The Ultimate Sales Machine, and one of the central points; I’ll hijack here a little bit, one of the central points of the book is this thing called The Stadium Pitch. If you think about it, if you were on stage and there was a 1000 people in the audience, you could say: “Who here is in the market for a car right now?” About 3%, according to Chad’s research, about 3% of the room is going to put up their hand. Who is looking for a house? Who is looking for a dentist? Who is looking for a plumber? There is always about 3% of a given audience that knows they have a problem and are actively looking for a solution.

There is about another 7% that are open to the idea of making a change or buying something new. The other 90% of the audience really is not open at that point in time, so to try and sell them is a waste of your breath. Part of the idea of having a core story is that instead of having a sales pitch that’s about features and benefits etc. you want to use education based marketing.

Chad wrote this book quite a while ago; I do not know what the exact published date was but well before this whole content marketing buzz word thing became so very, very popular and if you educate rather than sell, you’re going to appeal to a much larger percentage of the stadium and have a greater opportunity.

So if you combine two key concepts of having this list; he calls it the Target 100, that you’re pursuing on a ongoing basis and instead of saying sell, sell, sell, you are educate, educate, educate you are much, much more likely to get some of that commodity that is so incredibly difficult to get to their attention. Of course, once you have their attention, conversations increase, engagement and relationships and obviously the ball starts rolling in the direction that you need it to.

Rebecca:

That’s super; I’m definitely going to read that.

Trent:

We talked as well in our pre-interview about some prospecting tactics, do you remember that part?

Rebecca:

I do.

Trent:

I want you to talk a little bit about the prospecting tactics that you used, and I, sadly in my notes I don’t remember whether you did this for a certain phase of time in the beginning or whether you still do this, I can’t recall.

Rebecca:

This is something that we primarily did in this transformational time of really narrowing our focus. We still do some of it online, but we found that it works best when you have an established awareness of each other and maybe even a relationship in the past. When we looked at our pipeline and thought about this question of what were the three next customers that you want, we put a list together like I was talking about and many of them were partners of the past company that we had worked for.

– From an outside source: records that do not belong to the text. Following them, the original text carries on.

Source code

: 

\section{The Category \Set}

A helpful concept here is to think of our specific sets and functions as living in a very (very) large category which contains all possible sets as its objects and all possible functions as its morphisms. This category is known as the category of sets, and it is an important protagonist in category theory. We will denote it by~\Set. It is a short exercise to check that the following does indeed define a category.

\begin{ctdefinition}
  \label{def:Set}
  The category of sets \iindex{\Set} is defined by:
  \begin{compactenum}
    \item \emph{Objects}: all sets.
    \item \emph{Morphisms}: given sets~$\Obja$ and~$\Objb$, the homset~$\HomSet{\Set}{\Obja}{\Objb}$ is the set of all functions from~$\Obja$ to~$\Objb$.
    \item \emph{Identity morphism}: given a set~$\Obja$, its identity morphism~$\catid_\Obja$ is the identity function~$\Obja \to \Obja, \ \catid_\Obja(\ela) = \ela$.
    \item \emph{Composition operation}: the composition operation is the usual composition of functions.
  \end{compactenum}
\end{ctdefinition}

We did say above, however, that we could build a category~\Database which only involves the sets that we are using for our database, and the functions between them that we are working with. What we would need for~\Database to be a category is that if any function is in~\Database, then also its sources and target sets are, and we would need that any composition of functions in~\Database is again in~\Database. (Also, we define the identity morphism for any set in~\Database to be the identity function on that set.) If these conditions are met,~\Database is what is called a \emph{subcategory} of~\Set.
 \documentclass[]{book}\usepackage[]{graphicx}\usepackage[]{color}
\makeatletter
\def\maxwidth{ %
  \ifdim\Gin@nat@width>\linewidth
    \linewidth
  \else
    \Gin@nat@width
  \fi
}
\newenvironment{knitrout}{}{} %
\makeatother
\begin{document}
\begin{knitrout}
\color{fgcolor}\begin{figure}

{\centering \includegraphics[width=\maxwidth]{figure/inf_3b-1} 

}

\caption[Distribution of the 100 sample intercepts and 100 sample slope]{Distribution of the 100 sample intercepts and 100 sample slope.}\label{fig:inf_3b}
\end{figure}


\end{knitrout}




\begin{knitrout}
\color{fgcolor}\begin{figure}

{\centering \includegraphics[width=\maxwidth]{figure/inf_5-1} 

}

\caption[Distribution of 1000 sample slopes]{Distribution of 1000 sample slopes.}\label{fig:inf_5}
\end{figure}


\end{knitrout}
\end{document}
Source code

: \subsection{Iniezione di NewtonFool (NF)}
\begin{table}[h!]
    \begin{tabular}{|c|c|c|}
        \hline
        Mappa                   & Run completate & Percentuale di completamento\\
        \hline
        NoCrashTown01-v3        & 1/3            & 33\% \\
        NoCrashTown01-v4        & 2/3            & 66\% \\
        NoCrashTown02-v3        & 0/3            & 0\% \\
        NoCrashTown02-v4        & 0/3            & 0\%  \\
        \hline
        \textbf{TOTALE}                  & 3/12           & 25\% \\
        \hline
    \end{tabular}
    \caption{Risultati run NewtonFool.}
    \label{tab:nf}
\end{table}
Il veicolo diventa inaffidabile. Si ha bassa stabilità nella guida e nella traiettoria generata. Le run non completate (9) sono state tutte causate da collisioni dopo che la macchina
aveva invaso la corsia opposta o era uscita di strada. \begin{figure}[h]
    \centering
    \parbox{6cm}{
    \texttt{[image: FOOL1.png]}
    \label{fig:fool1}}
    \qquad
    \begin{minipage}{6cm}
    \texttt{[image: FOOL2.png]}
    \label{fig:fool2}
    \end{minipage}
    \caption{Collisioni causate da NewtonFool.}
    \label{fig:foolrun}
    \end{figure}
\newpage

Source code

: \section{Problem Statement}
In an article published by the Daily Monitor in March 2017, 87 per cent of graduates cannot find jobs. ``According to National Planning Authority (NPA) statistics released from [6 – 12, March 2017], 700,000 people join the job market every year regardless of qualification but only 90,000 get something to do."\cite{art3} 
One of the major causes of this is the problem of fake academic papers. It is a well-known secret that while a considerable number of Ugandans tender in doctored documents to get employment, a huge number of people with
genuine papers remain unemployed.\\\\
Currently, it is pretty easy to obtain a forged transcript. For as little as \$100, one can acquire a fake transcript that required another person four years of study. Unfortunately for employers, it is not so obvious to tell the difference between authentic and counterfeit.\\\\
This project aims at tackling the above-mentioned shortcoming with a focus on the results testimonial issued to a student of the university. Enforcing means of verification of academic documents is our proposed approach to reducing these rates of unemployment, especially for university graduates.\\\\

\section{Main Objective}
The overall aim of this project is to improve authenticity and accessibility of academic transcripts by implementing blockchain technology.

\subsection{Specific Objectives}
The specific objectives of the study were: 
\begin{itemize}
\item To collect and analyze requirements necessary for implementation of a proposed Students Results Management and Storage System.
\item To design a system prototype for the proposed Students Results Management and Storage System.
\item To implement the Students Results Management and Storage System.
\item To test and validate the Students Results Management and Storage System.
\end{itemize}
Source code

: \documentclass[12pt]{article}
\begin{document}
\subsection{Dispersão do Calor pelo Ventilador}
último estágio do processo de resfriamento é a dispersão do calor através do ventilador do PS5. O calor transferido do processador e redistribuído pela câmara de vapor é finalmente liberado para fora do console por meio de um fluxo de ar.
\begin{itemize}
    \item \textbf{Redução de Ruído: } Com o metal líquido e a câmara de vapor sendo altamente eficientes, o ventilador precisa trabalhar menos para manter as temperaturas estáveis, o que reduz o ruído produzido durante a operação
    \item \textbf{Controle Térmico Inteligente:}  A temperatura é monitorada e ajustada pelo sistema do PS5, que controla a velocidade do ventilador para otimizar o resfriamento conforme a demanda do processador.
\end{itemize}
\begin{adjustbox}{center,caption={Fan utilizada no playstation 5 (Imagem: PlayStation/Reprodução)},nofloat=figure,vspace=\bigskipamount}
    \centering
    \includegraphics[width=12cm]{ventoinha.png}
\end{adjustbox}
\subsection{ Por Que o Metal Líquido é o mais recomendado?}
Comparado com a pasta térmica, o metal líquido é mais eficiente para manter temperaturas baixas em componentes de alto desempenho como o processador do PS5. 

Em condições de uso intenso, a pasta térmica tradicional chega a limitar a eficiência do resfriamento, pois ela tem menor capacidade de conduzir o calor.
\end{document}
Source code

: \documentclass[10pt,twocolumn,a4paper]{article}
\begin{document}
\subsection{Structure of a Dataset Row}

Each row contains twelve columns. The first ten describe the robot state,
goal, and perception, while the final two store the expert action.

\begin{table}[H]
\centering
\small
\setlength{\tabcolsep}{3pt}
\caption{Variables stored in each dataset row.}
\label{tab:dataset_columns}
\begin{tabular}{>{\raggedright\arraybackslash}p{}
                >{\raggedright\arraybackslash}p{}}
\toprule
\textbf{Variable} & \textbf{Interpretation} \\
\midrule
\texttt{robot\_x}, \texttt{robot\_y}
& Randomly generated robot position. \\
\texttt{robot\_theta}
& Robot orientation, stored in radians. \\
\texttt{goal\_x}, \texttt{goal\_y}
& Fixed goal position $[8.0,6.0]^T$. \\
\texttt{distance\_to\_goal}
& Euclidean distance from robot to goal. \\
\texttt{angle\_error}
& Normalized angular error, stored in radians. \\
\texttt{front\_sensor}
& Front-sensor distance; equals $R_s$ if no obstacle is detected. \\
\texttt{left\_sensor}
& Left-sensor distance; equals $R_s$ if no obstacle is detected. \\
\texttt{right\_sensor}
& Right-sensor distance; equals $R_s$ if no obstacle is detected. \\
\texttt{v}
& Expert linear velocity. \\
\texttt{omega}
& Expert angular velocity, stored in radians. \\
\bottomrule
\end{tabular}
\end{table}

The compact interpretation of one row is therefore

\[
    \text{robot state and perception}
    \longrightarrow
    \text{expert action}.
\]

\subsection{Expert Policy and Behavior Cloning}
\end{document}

They have a large partner network of hundreds of partners but they have a small subset of really well established, sophisticated, growing partners that were right in our niche that were growing in their marketing and needs.

The corporation was interested in seeing them really growing their brands and become more established and sophisticated in their marketing, so it was a good match. We identified those, about twenty companies and between Wendy and I discussed who had the better relationship or history with maybe the owner, or one of the sales people or someone that could introduce us.

We found people, if we didn’t know them personally, we found people that would introduce us to those companies and then we offered to do a scoped audit of their marketing. They had to fill out a questionnaire, so there was some skin in the game for them, they would fill out the questionnaire, we would do some audit of our own, do a cursory audit of our own.

There was an event here in Austin in August where they all were going to be at, so we asked for a one hour consultation with them, where we would share our findings. What we also brought to that meeting was a brief scope of work of what it would cost for to hire us to implement those recommendations. We probably ended up having ten meetings, or so, maybe eight to ten and of those three converted to customers, and two of those three are still customers today, six years later.

Trent:

Very nice. I want to hang onto this one for a minute; think about if you have, because Rebecca have just imparted some incredibly good advice in these last two questions. What a lot of really inexperienced people do is, they just spray and pray and they figure that success is in the numbers so they don’t have this list first of all. If you think about it intuitively, you will look for an event in your town and look at who is going to attend the event and then the great thing about marketing is that you can look at a company’s website and you can look at their marketing.

Rebecca:

Absolutely.

Trent:

You can pretty much figure out if they suck or not. You then make your list of your twenty companies that really aren’t doing very well with their marketing and then you find this event that they are going to be at. You focus yourself on engaging them on social, and sending helpful articles to them and basically just being helpful. Just because who doesn’t want someone to be helpful? Everybody is receptive to good ideas. It’s not going to take long until these people know who you are and you attend this event.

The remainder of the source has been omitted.